At The Fish Market Restaurant in Birmingham, owner George Sarris said he’s paying more than double for the cost of red snapper, an Alabama favorite.

“In 2021, say for snapper, We pay about $s5.30, whole fish, come from the coast, right now it is 11.95,” said Sarris.

For nearly 40 years, Sarris has been serving up some of the most sought after seafood in the Magic City, but has never seen prices so high.

“This year, if it goes like that, we are going to make no money, which is fine. We are blessed. We are going to keep our doors open. But what is it going to do to the other restaurants that haven’t been here for 30 years?” Sarris asked.

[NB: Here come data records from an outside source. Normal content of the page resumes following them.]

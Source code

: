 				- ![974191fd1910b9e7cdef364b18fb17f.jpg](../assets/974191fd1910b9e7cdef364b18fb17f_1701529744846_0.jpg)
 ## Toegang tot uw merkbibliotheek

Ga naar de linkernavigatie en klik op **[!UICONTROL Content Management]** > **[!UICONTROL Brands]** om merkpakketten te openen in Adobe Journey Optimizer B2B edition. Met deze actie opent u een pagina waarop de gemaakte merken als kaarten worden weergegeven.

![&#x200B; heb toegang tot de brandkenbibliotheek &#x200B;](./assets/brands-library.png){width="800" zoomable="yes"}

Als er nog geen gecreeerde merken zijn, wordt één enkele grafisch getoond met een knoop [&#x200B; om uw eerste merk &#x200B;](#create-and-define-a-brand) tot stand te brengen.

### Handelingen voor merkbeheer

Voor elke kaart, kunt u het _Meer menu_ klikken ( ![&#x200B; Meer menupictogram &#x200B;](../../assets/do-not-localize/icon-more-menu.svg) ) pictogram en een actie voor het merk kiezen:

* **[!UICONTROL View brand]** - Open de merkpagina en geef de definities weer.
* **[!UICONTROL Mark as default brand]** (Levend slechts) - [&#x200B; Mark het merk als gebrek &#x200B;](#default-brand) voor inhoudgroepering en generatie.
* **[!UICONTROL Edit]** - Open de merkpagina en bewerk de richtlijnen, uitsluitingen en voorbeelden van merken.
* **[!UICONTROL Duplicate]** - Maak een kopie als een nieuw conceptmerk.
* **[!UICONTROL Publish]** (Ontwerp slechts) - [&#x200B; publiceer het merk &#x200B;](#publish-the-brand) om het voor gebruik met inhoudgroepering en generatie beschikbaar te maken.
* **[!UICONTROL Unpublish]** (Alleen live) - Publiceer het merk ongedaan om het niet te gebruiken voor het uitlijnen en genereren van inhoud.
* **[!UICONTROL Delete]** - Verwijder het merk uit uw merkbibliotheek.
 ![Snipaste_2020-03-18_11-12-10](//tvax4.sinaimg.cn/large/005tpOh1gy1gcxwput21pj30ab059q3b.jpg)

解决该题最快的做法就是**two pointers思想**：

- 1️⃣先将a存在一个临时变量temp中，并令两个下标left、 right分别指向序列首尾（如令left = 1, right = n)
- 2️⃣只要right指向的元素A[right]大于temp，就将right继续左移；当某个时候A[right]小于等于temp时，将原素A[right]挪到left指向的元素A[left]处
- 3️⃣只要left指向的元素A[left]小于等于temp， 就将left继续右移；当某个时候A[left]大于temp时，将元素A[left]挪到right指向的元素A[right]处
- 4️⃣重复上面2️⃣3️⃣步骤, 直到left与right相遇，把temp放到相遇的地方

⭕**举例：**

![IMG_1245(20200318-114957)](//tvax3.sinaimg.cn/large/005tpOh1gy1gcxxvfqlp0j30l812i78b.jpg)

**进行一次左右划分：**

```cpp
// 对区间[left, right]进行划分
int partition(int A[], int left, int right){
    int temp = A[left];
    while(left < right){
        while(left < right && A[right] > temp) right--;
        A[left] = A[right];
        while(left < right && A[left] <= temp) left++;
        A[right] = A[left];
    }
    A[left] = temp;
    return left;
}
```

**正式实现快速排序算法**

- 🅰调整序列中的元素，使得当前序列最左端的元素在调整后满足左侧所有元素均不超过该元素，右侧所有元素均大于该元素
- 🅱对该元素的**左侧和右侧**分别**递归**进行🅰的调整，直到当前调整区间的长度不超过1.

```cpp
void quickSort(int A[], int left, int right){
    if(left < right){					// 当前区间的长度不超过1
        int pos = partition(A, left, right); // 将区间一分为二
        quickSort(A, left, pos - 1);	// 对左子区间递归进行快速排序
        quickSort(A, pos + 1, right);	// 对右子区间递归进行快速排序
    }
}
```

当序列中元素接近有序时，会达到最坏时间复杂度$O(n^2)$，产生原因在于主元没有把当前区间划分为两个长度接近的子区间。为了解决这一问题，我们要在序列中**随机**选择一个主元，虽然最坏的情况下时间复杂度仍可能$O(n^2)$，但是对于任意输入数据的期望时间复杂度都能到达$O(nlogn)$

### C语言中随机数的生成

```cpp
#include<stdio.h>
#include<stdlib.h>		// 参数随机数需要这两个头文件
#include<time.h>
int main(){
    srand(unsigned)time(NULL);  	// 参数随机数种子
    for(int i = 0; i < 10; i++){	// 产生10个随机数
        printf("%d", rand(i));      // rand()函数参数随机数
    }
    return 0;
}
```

There’s a lot that goes into the price of the fresh catch. At Capeside Fish Company and Market in Rainbow City, co-owner Dennis Deason and his son make weekly runs in search of the products his customers are hooked on.

“We’re actually headed to the gulf coast. We’re headed to Biloxi. We’ll start there and going to pick up some red snapper today, and then going to head to Louisiana to get some crawfish then back to Bayou La Batre for oysters,” said Deason.

Deason’s son also drives to the Carolina coast to buy and sell fish.

“By the time we go east coast to gulf coast and back, we are spending thousands of dollars extra per week and it adds up,” said Deason.

At more than $5.50 per gallon, diesel fuels more than Deason’s 26 foot truck that he packs as full as he can. The fuel also helps keep products cold.

“When it gets hot like it is today, the refrigeration is running harder and it is burning diesel as well,” said Deason.

After restaurants already struggled through the pandemic, now owners are forced to pass rising costs to customers without making items too expensive.

“Certain clientele will pay that but you are also eliminating a large part of your customer base that simply can’t afford to pay that for food,” said Deason.

At The Fish Market Restaurant in Birmingham, Sarris brings in food from as far as Miami and Boston. He isn’t sure if or when prices will stabilize, but also believes greed is part of the problem.

“The almighty dollar it become our God a little bit and we have become greedy as a nation,” said Sarris.

Deason said rising fuel prices have also limited some fisherman and oystercatchers from doing normal business, citing a text from one of his suppliers on the coast

“Half of its oysterman decided not to fish anymore the harvest was so low they couldn’t offset the increase in fuel prices and the same thing is happening with crab and shrimp and red snapper,” said Deason.